(Saved data entries)

......

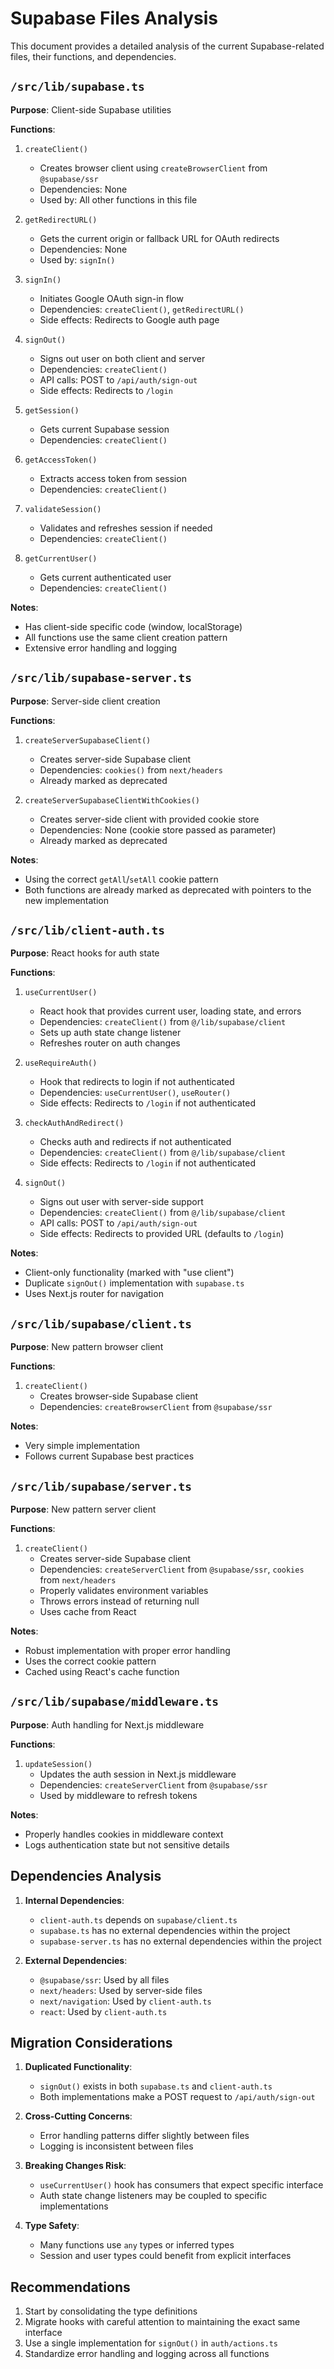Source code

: # Supabase Files Analysis

This document provides a detailed analysis of the current Supabase-related files, their functions, and dependencies.

## `/src/lib/supabase.ts`

**Purpose**: Client-side Supabase utilities

**Functions**:

1. `createClient()`
   - Creates browser client using `createBrowserClient` from `@supabase/ssr`
   - Dependencies: None
   - Used by: All other functions in this file

2. `getRedirectURL()`
   - Gets the current origin or fallback URL for OAuth redirects
   - Dependencies: None
   - Used by: `signIn()`

3. `signIn()`
   - Initiates Google OAuth sign-in flow
   - Dependencies: `createClient()`, `getRedirectURL()`
   - Side effects: Redirects to Google auth page

4. `signOut()`
   - Signs out user on both client and server
   - Dependencies: `createClient()`
   - API calls: POST to `/api/auth/sign-out`
   - Side effects: Redirects to `/login`

5. `getSession()`
   - Gets current Supabase session
   - Dependencies: `createClient()`

6. `getAccessToken()`
   - Extracts access token from session
   - Dependencies: `createClient()`

7. `validateSession()`
   - Validates and refreshes session if needed
   - Dependencies: `createClient()`

8. `getCurrentUser()`
   - Gets current authenticated user
   - Dependencies: `createClient()`

**Notes**:
- Has client-side specific code (window, localStorage)
- All functions use the same client creation pattern
- Extensive error handling and logging

## `/src/lib/supabase-server.ts`

**Purpose**: Server-side client creation

**Functions**:

1. `createServerSupabaseClient()`
   - Creates server-side Supabase client
   - Dependencies: `cookies()` from `next/headers`
   - Already marked as deprecated

2. `createServerSupabaseClientWithCookies()`
   - Creates server-side client with provided cookie store
   - Dependencies: None (cookie store passed as parameter)
   - Already marked as deprecated

**Notes**:
- Using the correct `getAll`/`setAll` cookie pattern
- Both functions are already marked as deprecated with pointers to the new implementation

## `/src/lib/client-auth.ts`

**Purpose**: React hooks for auth state

**Functions**:

1. `useCurrentUser()`
   - React hook that provides current user, loading state, and errors
   - Dependencies: `createClient()` from `@/lib/supabase/client`
   - Sets up auth state change listener
   - Refreshes router on auth changes

2. `useRequireAuth()`
   - Hook that redirects to login if not authenticated
   - Dependencies: `useCurrentUser()`, `useRouter()`
   - Side effects: Redirects to `/login` if not authenticated

3. `checkAuthAndRedirect()`
   - Checks auth and redirects if not authenticated
   - Dependencies: `createClient()` from `@/lib/supabase/client`
   - Side effects: Redirects to `/login` if not authenticated

4. `signOut()`
   - Signs out user with server-side support
   - Dependencies: `createClient()` from `@/lib/supabase/client`
   - API calls: POST to `/api/auth/sign-out`
   - Side effects: Redirects to provided URL (defaults to `/login`)

**Notes**:
- Client-only functionality (marked with "use client")
- Duplicate `signOut()` implementation with `supabase.ts`
- Uses Next.js router for navigation

## `/src/lib/supabase/client.ts`

**Purpose**: New pattern browser client

**Functions**:

1. `createClient()`
   - Creates browser-side Supabase client
   - Dependencies: `createBrowserClient` from `@supabase/ssr`

**Notes**:
- Very simple implementation
- Follows current Supabase best practices

## `/src/lib/supabase/server.ts`

**Purpose**: New pattern server client

**Functions**:

1. `createClient()`
   - Creates server-side Supabase client
   - Dependencies: `createServerClient` from `@supabase/ssr`, `cookies` from `next/headers`
   - Properly validates environment variables
   - Throws errors instead of returning null
   - Uses cache from React

**Notes**:
- Robust implementation with proper error handling
- Uses the correct cookie pattern
- Cached using React's cache function

## `/src/lib/supabase/middleware.ts`

**Purpose**: Auth handling for Next.js middleware

**Functions**:

1. `updateSession()`
   - Updates the auth session in Next.js middleware
   - Dependencies: `createServerClient` from `@supabase/ssr`
   - Used by middleware to refresh tokens

**Notes**:
- Properly handles cookies in middleware context
- Logs authentication state but not sensitive details

## Dependencies Analysis

1. **Internal Dependencies**:
   - `client-auth.ts` depends on `supabase/client.ts`
   - `supabase.ts` has no external dependencies within the project
   - `supabase-server.ts` has no external dependencies within the project

2. **External Dependencies**:
   - `@supabase/ssr`: Used by all files
   - `next/headers`: Used by server-side files
   - `next/navigation`: Used by `client-auth.ts`
   - `react`: Used by `client-auth.ts`

## Migration Considerations

1. **Duplicated Functionality**:
   - `signOut()` exists in both `supabase.ts` and `client-auth.ts`
   - Both implementations make a POST request to `/api/auth/sign-out`

2. **Cross-Cutting Concerns**:
   - Error handling patterns differ slightly between files
   - Logging is inconsistent between files

3. **Breaking Changes Risk**:
   - `useCurrentUser()` hook has consumers that expect specific interface
   - Auth state change listeners may be coupled to specific implementations

4. **Type Safety**:
   - Many functions use `any` types or inferred types
   - Session and user types could benefit from explicit interfaces

## Recommendations

1. Start by consolidating the type definitions
2. Migrate hooks with careful attention to maintaining the exact same interface
3. Use a single implementation for `signOut()` in `auth/actions.ts`
4. Standardize error handling and logging across all functions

......

• Try it: Every entry above should be duplicated exactly. Do not include the images.

• Completed task:
Source code

: # Supabase Files Analysis

This document provides a detailed analysis of the current Supabase-related files, their functions, and dependencies.

## `/src/lib/supabase.ts`

**Purpose**: Client-side Supabase utilities

**Functions**:

1. `createClient()`
   - Creates browser client using `createBrowserClient` from `@supabase/ssr`
   - Dependencies: None
   - Used by: All other functions in this file

2. `getRedirectURL()`
   - Gets the current origin or fallback URL for OAuth redirects
   - Dependencies: None
   - Used by: `signIn()`

3. `signIn()`
   - Initiates Google OAuth sign-in flow
   - Dependencies: `createClient()`, `getRedirectURL()`
   - Side effects: Redirects to Google auth page

4. `signOut()`
   - Signs out user on both client and server
   - Dependencies: `createClient()`
   - API calls: POST to `/api/auth/sign-out`
   - Side effects: Redirects to `/login`

5. `getSession()`
   - Gets current Supabase session
   - Dependencies: `createClient()`

6. `getAccessToken()`
   - Extracts access token from session
   - Dependencies: `createClient()`

7. `validateSession()`
   - Validates and refreshes session if needed
   - Dependencies: `createClient()`

8. `getCurrentUser()`
   - Gets current authenticated user
   - Dependencies: `createClient()`

**Notes**:
- Has client-side specific code (window, localStorage)
- All functions use the same client creation pattern
- Extensive error handling and logging

## `/src/lib/supabase-server.ts`

**Purpose**: Server-side client creation

**Functions**:

1. `createServerSupabaseClient()`
   - Creates server-side Supabase client
   - Dependencies: `cookies()` from `next/headers`
   - Already marked as deprecated

2. `createServerSupabaseClientWithCookies()`
   - Creates server-side client with provided cookie store
   - Dependencies: None (cookie store passed as parameter)
   - Already marked as deprecated

**Notes**:
- Using the correct `getAll`/`setAll` cookie pattern
- Both functions are already marked as deprecated with pointers to the new implementation

## `/src/lib/client-auth.ts`

**Purpose**: React hooks for auth state

**Functions**:

1. `useCurrentUser()`
   - React hook that provides current user, loading state, and errors
   - Dependencies: `createClient()` from `@/lib/supabase/client`
   - Sets up auth state change listener
   - Refreshes router on auth changes

2. `useRequireAuth()`
   - Hook that redirects to login if not authenticated
   - Dependencies: `useCurrentUser()`, `useRouter()`
   - Side effects: Redirects to `/login` if not authenticated

3. `checkAuthAndRedirect()`
   - Checks auth and redirects if not authenticated
   - Dependencies: `createClient()` from `@/lib/supabase/client`
   - Side effects: Redirects to `/login` if not authenticated

4. `signOut()`
   - Signs out user with server-side support
   - Dependencies: `createClient()` from `@/lib/supabase/client`
   - API calls: POST to `/api/auth/sign-out`
   - Side effects: Redirects to provided URL (defaults to `/login`)

**Notes**:
- Client-only functionality (marked with "use client")
- Duplicate `signOut()` implementation with `supabase.ts`
- Uses Next.js router for navigation

## `/src/lib/supabase/client.ts`

**Purpose**: New pattern browser client

**Functions**:

1. `createClient()`
   - Creates browser-side Supabase client
   - Dependencies: `createBrowserClient` from `@supabase/ssr`

**Notes**:
- Very simple implementation
- Follows current Supabase best practices

## `/src/lib/supabase/server.ts`

**Purpose**: New pattern server client

**Functions**:

1. `createClient()`
   - Creates server-side Supabase client
   - Dependencies: `createServerClient` from `@supabase/ssr`, `cookies` from `next/headers`
   - Properly validates environment variables
   - Throws errors instead of returning null
   - Uses cache from React

**Notes**:
- Robust implementation with proper error handling
- Uses the correct cookie pattern
- Cached using React's cache function

## `/src/lib/supabase/middleware.ts`

**Purpose**: Auth handling for Next.js middleware

**Functions**:

1. `updateSession()`
   - Updates the auth session in Next.js middleware
   - Dependencies: `createServerClient` from `@supabase/ssr`
   - Used by middleware to refresh tokens

**Notes**:
- Properly handles cookies in middleware context
- Logs authentication state but not sensitive details

## Dependencies Analysis

1. **Internal Dependencies**:
   - `client-auth.ts` depends on `supabase/client.ts`
   - `supabase.ts` has no external dependencies within the project
   - `supabase-server.ts` has no external dependencies within the project

2. **External Dependencies**:
   - `@supabase/ssr`: Used by all files
   - `next/headers`: Used by server-side files
   - `next/navigation`: Used by `client-auth.ts`
   - `react`: Used by `client-auth.ts`

## Migration Considerations

1. **Duplicated Functionality**:
   - `signOut()` exists in both `supabase.ts` and `client-auth.ts`
   - Both implementations make a POST request to `/api/auth/sign-out`

2. **Cross-Cutting Concerns**:
   - Error handling patterns differ slightly between files
   - Logging is inconsistent between files

3. **Breaking Changes Risk**:
   - `useCurrentUser()` hook has consumers that expect specific interface
   - Auth state change listeners may be coupled to specific implementations

4. **Type Safety**:
   - Many functions use `any` types or inferred types
   - Session and user types could benefit from explicit interfaces

## Recommendations

1. Start by consolidating the type definitions
2. Migrate hooks with careful attention to maintaining the exact same interface
3. Use a single implementation for `signOut()` in `auth/actions.ts`
4. Standardize error handling and logging across all functions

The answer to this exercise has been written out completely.